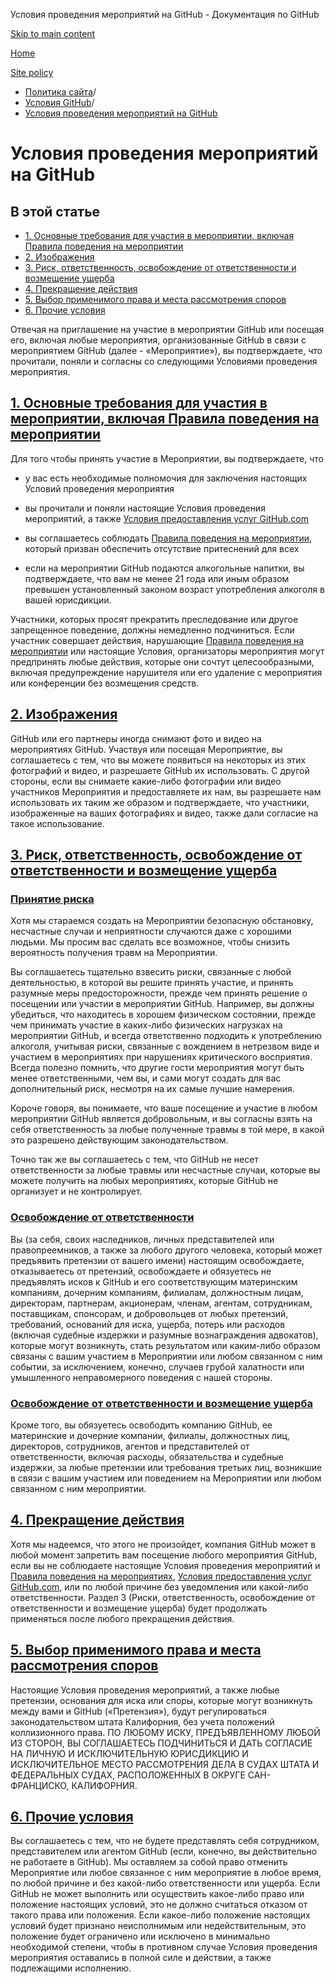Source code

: Условия проведения мероприятий на GitHub - Документация по GitHub

[Skip to main content](#main-content)

[Home](/ru)

[Site policy](/ru/site-policy)

* [Политика сайта](/ru/site-policy)/
* [Условия GitHub](/ru/site-policy/github-terms)/
* [Условия проведения мероприятий на GitHub](/ru/site-policy/github-terms/github-event-terms)

Условия проведения мероприятий на GitHub
==========

В этой статье
----------

* [1. Основные требования для участия в мероприятии, включая Правила поведения на мероприятии](#1-basic-requirements-to-attend---including-the-event-code-of-conduct)
* [2. Изображения](#2-pictures)
* [3. Риск, ответственность, освобождение от ответственности и возмещение ущерба](#3-risk-liability-and-indemnity)
* [4. Прекращение действия](#4-termination)
* [5. Выбор применимого права и места рассмотрения споров](#5-choice-of-law-and-venue)
* [6. Прочие условия](#6-miscellaneous-terms)

Отвечая на приглашение на участие в мероприятии GitHub или посещая его, включая любые мероприятия, организованные GitHub в связи с мероприятием GitHub (далее - «Мероприятие»), вы подтверждаете, что прочитали, поняли и согласны со следующими Условиями проведения мероприятия.

[1. Основные требования для участия в мероприятии, включая Правила поведения на мероприятии](#1-basic-requirements-to-attend---including-the-event-code-of-conduct)
----------

Для того чтобы принять участие в Мероприятии, вы подтверждаете, что

* у вас есть необходимые полномочия для заключения настоящих Условий проведения мероприятия

* вы прочитали и поняли настоящие Условия проведения мероприятий, а также [Условия предоставления услуг GitHub.com](/ru/site-policy/github-terms/github-terms-of-service)

* вы соглашаетесь соблюдать [Правила поведения на мероприятии](/ru/site-policy/github-terms/github-event-code-of-conduct), который призван обеспечить отсутствие притеснений для всех

* если на мероприятии GitHub подаются алкогольные напитки, вы подтверждаете, что вам не менее 21 года или иным образом превышен установленный законом возраст употребления алкоголя в вашей юрисдикции.

Участники, которых просят прекратить преследование или другое запрещенное поведение, должны немедленно подчиниться. Если участник совершает действия, нарушающие [Правила поведения на мероприятии](/ru/site-policy/github-terms/github-event-code-of-conduct) или настоящие Условия, организаторы мероприятия могут предпринять любые действия, которые они сочтут целесообразными, включая предупреждение нарушителя или его удаление с мероприятия или конференции без возмещения средств.

[2. Изображения](#2-pictures)
----------

GitHub или его партнеры иногда снимают фото и видео на мероприятиях GitHub. Участвуя или посещая Мероприятие, вы соглашаетесь с тем, что вы можете появиться на некоторых из этих фотографий и видео, и разрешаете GitHub их использовать. С другой стороны, если вы снимаете какие-либо фотографии или видео участников Мероприятия и предоставляете их нам, вы разрешаете нам использовать их таким же образом и подтверждаете, что участники, изображенные на ваших фотографиях и видео, также дали согласие на такое использование.

[3. Риск, ответственность, освобождение от ответственности и возмещение ущерба](#3-risk-liability-and-indemnity)
----------

### [Принятие риска](#assumption-of-risk) ###

Хотя мы стараемся создать на Мероприятии безопасную обстановку, несчастные случаи и неприятности случаются даже с хорошими людьми. Мы просим вас сделать все возможное, чтобы снизить вероятность получения травм на Мероприятии.

Вы соглашаетесь тщательно взвесить риски, связанные с любой деятельностью, в которой вы решите принять участие, и принять разумные меры предосторожности, прежде чем принять решение о посещении или участии в мероприятии GitHub. Например, вы должны убедиться, что находитесь в хорошем физическом состоянии, прежде чем принимать участие в каких-либо физических нагрузках на мероприятии GitHub, и всегда ответственно подходить к употреблению алкоголя, учитывая риски, связанные с вождением в нетрезвом виде и участием в мероприятиях при нарушениях критического восприятия. Всегда полезно помнить, что другие гости мероприятия могут быть менее ответственными, чем вы, и сами могут создать для вас дополнительный риск, несмотря на их самые лучшие намерения.

Короче говоря, вы понимаете, что ваше посещение и участие в любом мероприятии GitHub является добровольным, и вы согласны взять на себя ответственность за любые полученные травмы в той мере, в какой это разрешено действующим законодательством.

Точно так же вы соглашаетесь с тем, что GitHub не несет ответственности за любые травмы или несчастные случаи, которые вы можете получить на любых мероприятиях, которые GitHub не организует и не контролирует.

### [Освобождение от ответственности](#release-of-liability) ###

Вы (за себя, своих наследников, личных представителей или правопреемников, а также за любого другого человека, который может предъявить претензии от вашего имени) настоящим освобождаете, отказываетесь от претензий, освобождаете и обязуетесь не предъявлять исков к GitHub и его соответствующим материнским компаниям, дочерним компаниям, филиалам, должностным лицам, директорам, партнерам, акционерам, членам, агентам, сотрудникам, поставщикам, спонсорам, и добровольцев от любых претензий, требований, оснований для иска, ущерба, потерь или расходов (включая судебные издержки и разумные вознаграждения адвокатов), которые могут возникнуть, стать результатом или каким-либо образом связаны с вашим участием в Мероприятии или любом связанном с ним событии, за исключением, конечно, случаев грубой халатности или умышленного неправомерного поведения с нашей стороны.

### [Освобождение от ответственности и возмещение ущерба](#indemnity) ###

Кроме того, вы обязуетесь освободить компанию GitHub, ее материнские и дочерние компании, филиалы, должностных лиц, директоров, сотрудников, агентов и представителей от ответственности, включая расходы, обязательства и судебные издержки, за любые претензии или требования третьих лиц, возникшие в связи с вашим участием или поведением на Мероприятии или любом связанном с ним мероприятии.

[4. Прекращение действия](#4-termination)
----------

Хотя мы надеемся, что этого не произойдет, компания GitHub может в любой момент запретить вам посещение любого мероприятия GitHub, если вы не соблюдаете настоящие Условия проведения мероприятий и [Правила поведения на мероприятиях](/ru/site-policy/github-terms/github-event-code-of-conduct), [Условия предоставления услуг GitHub.com](/ru/site-policy/github-terms/github-terms-of-service), или по любой причине без уведомления или какой-либо ответственности. Раздел 3 (Риски, ответственность, освобождение от ответственности и возмещение ущерба) будет продолжать применяться после любого прекращения действия.

[5. Выбор применимого права и места рассмотрения споров](#5-choice-of-law-and-venue)
----------

Настоящие Условия проведения мероприятий, а также любые претензии, основания для иска или споры, которые могут возникнуть между вами и GitHub («Претензия»), будут регулироваться законодательством штата Калифорния, без учета положений коллизионного права. ПО ЛЮБОМУ ИСКУ, ПРЕДЪЯВЛЕННОМУ ЛЮБОЙ ИЗ СТОРОН, ВЫ СОГЛАШАЕТЕСЬ ПОДЧИНИТЬСЯ И ДАТЬ СОГЛАСИЕ НА ЛИЧНУЮ И ИСКЛЮЧИТЕЛЬНУЮ ЮРИСДИКЦИЮ И ИСКЛЮЧИТЕЛЬНОЕ МЕСТО РАССМОТРЕНИЯ ДЕЛА В СУДАХ ШТАТА И ФЕДЕРАЛЬНЫХ СУДАХ, РАСПОЛОЖЕННЫХ В ОКРУГЕ САН-ФРАНЦИСКО, КАЛИФОРНИЯ.

[6. Прочие условия](#6-miscellaneous-terms)
----------

Вы соглашаетесь с тем, что не будете представлять себя сотрудником, представителем или агентом GitHub (если, конечно, вы действительно не работаете в GitHub). Мы оставляем за собой право отменить Мероприятие или любое связанное с ним мероприятие в любое время, по любой причине и без какой-либо ответственности или ущерба. Если GitHub не может выполнить или осуществить какое-либо право или положение настоящих условий, это не должно считаться отказом от такого права или положения. Если какое-либо положение настоящих условий будет признано неисполнимым или недействительным, это положение будет ограничено или исключено в минимально необходимой степени, чтобы в противном случае Условия проведения мероприятия оставались в полной силе и действии, а также подлежащими исполнению.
···
(What the exercise asks)
Leave the pictures behind and repeat each entry exactly.

(The answer)
Source code

: Условия проведения мероприятий на GitHub - Документация по GitHub

[Skip to main content](#main-content)

[Home](/ru)

[Site policy](/ru/site-policy)

* [Политика сайта](/ru/site-policy)/
* [Условия GitHub](/ru/site-policy/github-terms)/
* [Условия проведения мероприятий на GitHub](/ru/site-policy/github-terms/github-event-terms)

Условия проведения мероприятий на GitHub
==========

В этой статье
----------

* [1. Основные требования для участия в мероприятии, включая Правила поведения на мероприятии](#1-basic-requirements-to-attend---including-the-event-code-of-conduct)
* [2. Изображения](#2-pictures)
* [3. Риск, ответственность, освобождение от ответственности и возмещение ущерба](#3-risk-liability-and-indemnity)
* [4. Прекращение действия](#4-termination)
* [5. Выбор применимого права и места рассмотрения споров](#5-choice-of-law-and-venue)
* [6. Прочие условия](#6-miscellaneous-terms)

Отвечая на приглашение на участие в мероприятии GitHub или посещая его, включая любые мероприятия, организованные GitHub в связи с мероприятием GitHub (далее - «Мероприятие»), вы подтверждаете, что прочитали, поняли и согласны со следующими Условиями проведения мероприятия.

[1. Основные требования для участия в мероприятии, включая Правила поведения на мероприятии](#1-basic-requirements-to-attend---including-the-event-code-of-conduct)
----------

Для того чтобы принять участие в Мероприятии, вы подтверждаете, что

* у вас есть необходимые полномочия для заключения настоящих Условий проведения мероприятия

* вы прочитали и поняли настоящие Условия проведения мероприятий, а также [Условия предоставления услуг GitHub.com](/ru/site-policy/github-terms/github-terms-of-service)

* вы соглашаетесь соблюдать [Правила поведения на мероприятии](/ru/site-policy/github-terms/github-event-code-of-conduct), который призван обеспечить отсутствие притеснений для всех

* если на мероприятии GitHub подаются алкогольные напитки, вы подтверждаете, что вам не менее 21 года или иным образом превышен установленный законом возраст употребления алкоголя в вашей юрисдикции.

Участники, которых просят прекратить преследование или другое запрещенное поведение, должны немедленно подчиниться. Если участник совершает действия, нарушающие [Правила поведения на мероприятии](/ru/site-policy/github-terms/github-event-code-of-conduct) или настоящие Условия, организаторы мероприятия могут предпринять любые действия, которые они сочтут целесообразными, включая предупреждение нарушителя или его удаление с мероприятия или конференции без возмещения средств.

[2. Изображения](#2-pictures)
----------

GitHub или его партнеры иногда снимают фото и видео на мероприятиях GitHub. Участвуя или посещая Мероприятие, вы соглашаетесь с тем, что вы можете появиться на некоторых из этих фотографий и видео, и разрешаете GitHub их использовать. С другой стороны, если вы снимаете какие-либо фотографии или видео участников Мероприятия и предоставляете их нам, вы разрешаете нам использовать их таким же образом и подтверждаете, что участники, изображенные на ваших фотографиях и видео, также дали согласие на такое использование.

[3. Риск, ответственность, освобождение от ответственности и возмещение ущерба](#3-risk-liability-and-indemnity)
----------

### [Принятие риска](#assumption-of-risk) ###

Хотя мы стараемся создать на Мероприятии безопасную обстановку, несчастные случаи и неприятности случаются даже с хорошими людьми. Мы просим вас сделать все возможное, чтобы снизить вероятность получения травм на Мероприятии.

Вы соглашаетесь тщательно взвесить риски, связанные с любой деятельностью, в которой вы решите принять участие, и принять разумные меры предосторожности, прежде чем принять решение о посещении или участии в мероприятии GitHub. Например, вы должны убедиться, что находитесь в хорошем физическом состоянии, прежде чем принимать участие в каких-либо физических нагрузках на мероприятии GitHub, и всегда ответственно подходить к употреблению алкоголя, учитывая риски, связанные с вождением в нетрезвом виде и участием в мероприятиях при нарушениях критического восприятия. Всегда полезно помнить, что другие гости мероприятия могут быть менее ответственными, чем вы, и сами могут создать для вас дополнительный риск, несмотря на их самые лучшие намерения.

Короче говоря, вы понимаете, что ваше посещение и участие в любом мероприятии GitHub является добровольным, и вы согласны взять на себя ответственность за любые полученные травмы в той мере, в какой это разрешено действующим законодательством.

Точно так же вы соглашаетесь с тем, что GitHub не несет ответственности за любые травмы или несчастные случаи, которые вы можете получить на любых мероприятиях, которые GitHub не организует и не контролирует.

### [Освобождение от ответственности](#release-of-liability) ###

Вы (за себя, своих наследников, личных представителей или правопреемников, а также за любого другого человека, который может предъявить претензии от вашего имени) настоящим освобождаете, отказываетесь от претензий, освобождаете и обязуетесь не предъявлять исков к GitHub и его соответствующим материнским компаниям, дочерним компаниям, филиалам, должностным лицам, директорам, партнерам, акционерам, членам, агентам, сотрудникам, поставщикам, спонсорам, и добровольцев от любых претензий, требований, оснований для иска, ущерба, потерь или расходов (включая судебные издержки и разумные вознаграждения адвокатов), которые могут возникнуть, стать результатом или каким-либо образом связаны с вашим участием в Мероприятии или любом связанном с ним событии, за исключением, конечно, случаев грубой халатности или умышленного неправомерного поведения с нашей стороны.

### [Освобождение от ответственности и возмещение ущерба](#indemnity) ###

Кроме того, вы обязуетесь освободить компанию GitHub, ее материнские и дочерние компании, филиалы, должностных лиц, директоров, сотрудников, агентов и представителей от ответственности, включая расходы, обязательства и судебные издержки, за любые претензии или требования третьих лиц, возникшие в связи с вашим участием или поведением на Мероприятии или любом связанном с ним мероприятии.

[4. Прекращение действия](#4-termination)
----------

Хотя мы надеемся, что этого не произойдет, компания GitHub может в любой момент запретить вам посещение любого мероприятия GitHub, если вы не соблюдаете настоящие Условия проведения мероприятий и [Правила поведения на мероприятиях](/ru/site-policy/github-terms/github-event-code-of-conduct), [Условия предоставления услуг GitHub.com](/ru/site-policy/github-terms/github-terms-of-service), или по любой причине без уведомления или какой-либо ответственности. Раздел 3 (Риски, ответственность, освобождение от ответственности и возмещение ущерба) будет продолжать применяться после любого прекращения действия.

[5. Выбор применимого права и места рассмотрения споров](#5-choice-of-law-and-venue)
----------

Настоящие Условия проведения мероприятий, а также любые претензии, основания для иска или споры, которые могут возникнуть между вами и GitHub («Претензия»), будут регулироваться законодательством штата Калифорния, без учета положений коллизионного права. ПО ЛЮБОМУ ИСКУ, ПРЕДЪЯВЛЕННОМУ ЛЮБОЙ ИЗ СТОРОН, ВЫ СОГЛАШАЕТЕСЬ ПОДЧИНИТЬСЯ И ДАТЬ СОГЛАСИЕ НА ЛИЧНУЮ И ИСКЛЮЧИТЕЛЬНУЮ ЮРИСДИКЦИЮ И ИСКЛЮЧИТЕЛЬНОЕ МЕСТО РАССМОТРЕНИЯ ДЕЛА В СУДАХ ШТАТА И ФЕДЕРАЛЬНЫХ СУДАХ, РАСПОЛОЖЕННЫХ В ОКРУГЕ САН-ФРАНЦИСКО, КАЛИФОРНИЯ.

[6. Прочие условия](#6-miscellaneous-terms)
----------

Вы соглашаетесь с тем, что не будете представлять себя сотрудником, представителем или агентом GitHub (если, конечно, вы действительно не работаете в GitHub). Мы оставляем за собой право отменить Мероприятие или любое связанное с ним мероприятие в любое время, по любой причине и без какой-либо ответственности или ущерба. Если GitHub не может выполнить или осуществить какое-либо право или положение настоящих условий, это не должно считаться отказом от такого права или положения. Если какое-либо положение настоящих условий будет признано неисполнимым или недействительным, это положение будет ограничено или исключено в минимально необходимой степени, чтобы в противном случае Условия проведения мероприятия оставались в полной силе и действии, а также подлежащими исполнению.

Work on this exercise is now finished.